⟨

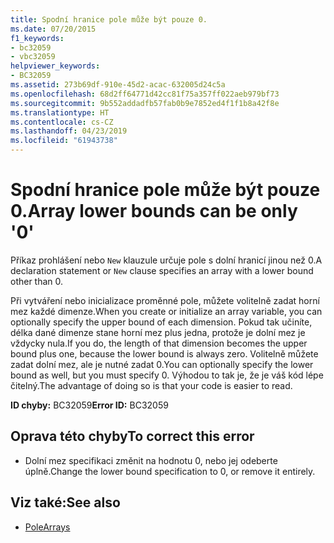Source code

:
 ```yaml
---
title: Spodní hranice pole může být pouze 0.
ms.date: 07/20/2015
f1_keywords:
- bc32059
- vbc32059
helpviewer_keywords:
- BC32059
ms.assetid: 273b69df-910e-45d2-acac-632005d24c5a
ms.openlocfilehash: 68d2ff64771d42cc81f75a357ff022aeb979bf73
ms.sourcegitcommit: 9b552addadfb57fab0b9e7852ed4f1f1b8a42f8e
ms.translationtype: HT
ms.contentlocale: cs-CZ
ms.lasthandoff: 04/23/2019
ms.locfileid: "61943738"
---
```

# <a name="array-lower-bounds-can-be-only-0"></a><span data-ttu-id="a48e4-102">Spodní hranice pole může být pouze 0.</span><span class="sxs-lookup"><span data-stu-id="a48e4-102">Array lower bounds can be only '0'</span></span>
<span data-ttu-id="a48e4-103">Příkaz prohlášení nebo `New` klauzule určuje pole s dolní hranicí jinou než 0.</span><span class="sxs-lookup"><span data-stu-id="a48e4-103">A declaration statement or `New` clause specifies an array with a lower bound other than 0.</span></span>  
  
 <span data-ttu-id="a48e4-104">Při vytváření nebo inicializace proměnné pole, můžete volitelně zadat horní mez každé dimenze.</span><span class="sxs-lookup"><span data-stu-id="a48e4-104">When you create or initialize an array variable, you can optionally specify the upper bound of each dimension.</span></span> <span data-ttu-id="a48e4-105">Pokud tak učiníte, délka dané dimenze stane horní mez plus jedna, protože je dolní mez je vždycky nula.</span><span class="sxs-lookup"><span data-stu-id="a48e4-105">If you do, the length of that dimension becomes the upper bound plus one, because the lower bound is always zero.</span></span> <span data-ttu-id="a48e4-106">Volitelně můžete zadat dolní mez, ale je nutné zadat 0.</span><span class="sxs-lookup"><span data-stu-id="a48e4-106">You can optionally specify the lower bound as well, but you must specify 0.</span></span> <span data-ttu-id="a48e4-107">Výhodou to tak je, že je váš kód lépe čitelný.</span><span class="sxs-lookup"><span data-stu-id="a48e4-107">The advantage of doing so is that your code is easier to read.</span></span>  
  
 <span data-ttu-id="a48e4-108">**ID chyby:** BC32059</span><span class="sxs-lookup"><span data-stu-id="a48e4-108">**Error ID:** BC32059</span></span>  
  
## <a name="to-correct-this-error"></a><span data-ttu-id="a48e4-109">Oprava této chyby</span><span class="sxs-lookup"><span data-stu-id="a48e4-109">To correct this error</span></span>  
  
- <span data-ttu-id="a48e4-110">Dolní mez specifikaci změnit na hodnotu 0, nebo jej odeberte úplně.</span><span class="sxs-lookup"><span data-stu-id="a48e4-110">Change the lower bound specification to 0, or remove it entirely.</span></span>  
  
## <a name="see-also"></a><span data-ttu-id="a48e4-111">Viz také:</span><span class="sxs-lookup"><span data-stu-id="a48e4-111">See also</span></span>

- [<span data-ttu-id="a48e4-112">Pole</span><span class="sxs-lookup"><span data-stu-id="a48e4-112">Arrays</span></span>](../../visual-basic/programming-guide/language-features/arrays/index.md)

⟩

_TASK GOAL_
Print the listing exactly, pictures excluded.

_WORKED SOLUTION_
Source code

:
 ```yaml
---
title: Spodní hranice pole může být pouze 0.
ms.date: 07/20/2015
f1_keywords:
- bc32059
- vbc32059
helpviewer_keywords:
- BC32059
ms.assetid: 273b69df-910e-45d2-acac-632005d24c5a
ms.openlocfilehash: 68d2ff64771d42cc81f75a357ff022aeb979bf73
ms.sourcegitcommit: 9b552addadfb57fab0b9e7852ed4f1f1b8a42f8e
ms.translationtype: HT
ms.contentlocale: cs-CZ
ms.lasthandoff: 04/23/2019
ms.locfileid: "61943738"
---
```

# <a name="array-lower-bounds-can-be-only-0"></a><span data-ttu-id="a48e4-102">Spodní hranice pole může být pouze 0.</span><span class="sxs-lookup"><span data-stu-id="a48e4-102">Array lower bounds can be only '0'</span></span>
<span data-ttu-id="a48e4-103">Příkaz prohlášení nebo `New` klauzule určuje pole s dolní hranicí jinou než 0.</span><span class="sxs-lookup"><span data-stu-id="a48e4-103">A declaration statement or `New` clause specifies an array with a lower bound other than 0.</span></span>  
  
 <span data-ttu-id="a48e4-104">Při vytváření nebo inicializace proměnné pole, můžete volitelně zadat horní mez každé dimenze.</span><span class="sxs-lookup"><span data-stu-id="a48e4-104">When you create or initialize an array variable, you can optionally specify the upper bound of each dimension.</span></span> <span data-ttu-id="a48e4-105">Pokud tak učiníte, délka dané dimenze stane horní mez plus jedna, protože je dolní mez je vždycky nula.</span><span class="sxs-lookup"><span data-stu-id="a48e4-105">If you do, the length of that dimension becomes the upper bound plus one, because the lower bound is always zero.</span></span> <span data-ttu-id="a48e4-106">Volitelně můžete zadat dolní mez, ale je nutné zadat 0.</span><span class="sxs-lookup"><span data-stu-id="a48e4-106">You can optionally specify the lower bound as well, but you must specify 0.</span></span> <span data-ttu-id="a48e4-107">Výhodou to tak je, že je váš kód lépe čitelný.</span><span class="sxs-lookup"><span data-stu-id="a48e4-107">The advantage of doing so is that your code is easier to read.</span></span>  
  
 <span data-ttu-id="a48e4-108">**ID chyby:** BC32059</span><span class="sxs-lookup"><span data-stu-id="a48e4-108">**Error ID:** BC32059</span></span>  
  
## <a name="to-correct-this-error"></a><span data-ttu-id="a48e4-109">Oprava této chyby</span><span class="sxs-lookup"><span data-stu-id="a48e4-109">To correct this error</span></span>  
  
- <span data-ttu-id="a48e4-110">Dolní mez specifikaci změnit na hodnotu 0, nebo jej odeberte úplně.</span><span class="sxs-lookup"><span data-stu-id="a48e4-110">Change the lower bound specification to 0, or remove it entirely.</span></span>  
  
## <a name="see-also"></a><span data-ttu-id="a48e4-111">Viz také:</span><span class="sxs-lookup"><span data-stu-id="a48e4-111">See also</span></span>

- [<span data-ttu-id="a48e4-112">Pole</span><span class="sxs-lookup"><span data-stu-id="a48e4-112">Arrays</span></span>](../../visual-basic/programming-guide/language-features/arrays/index.md)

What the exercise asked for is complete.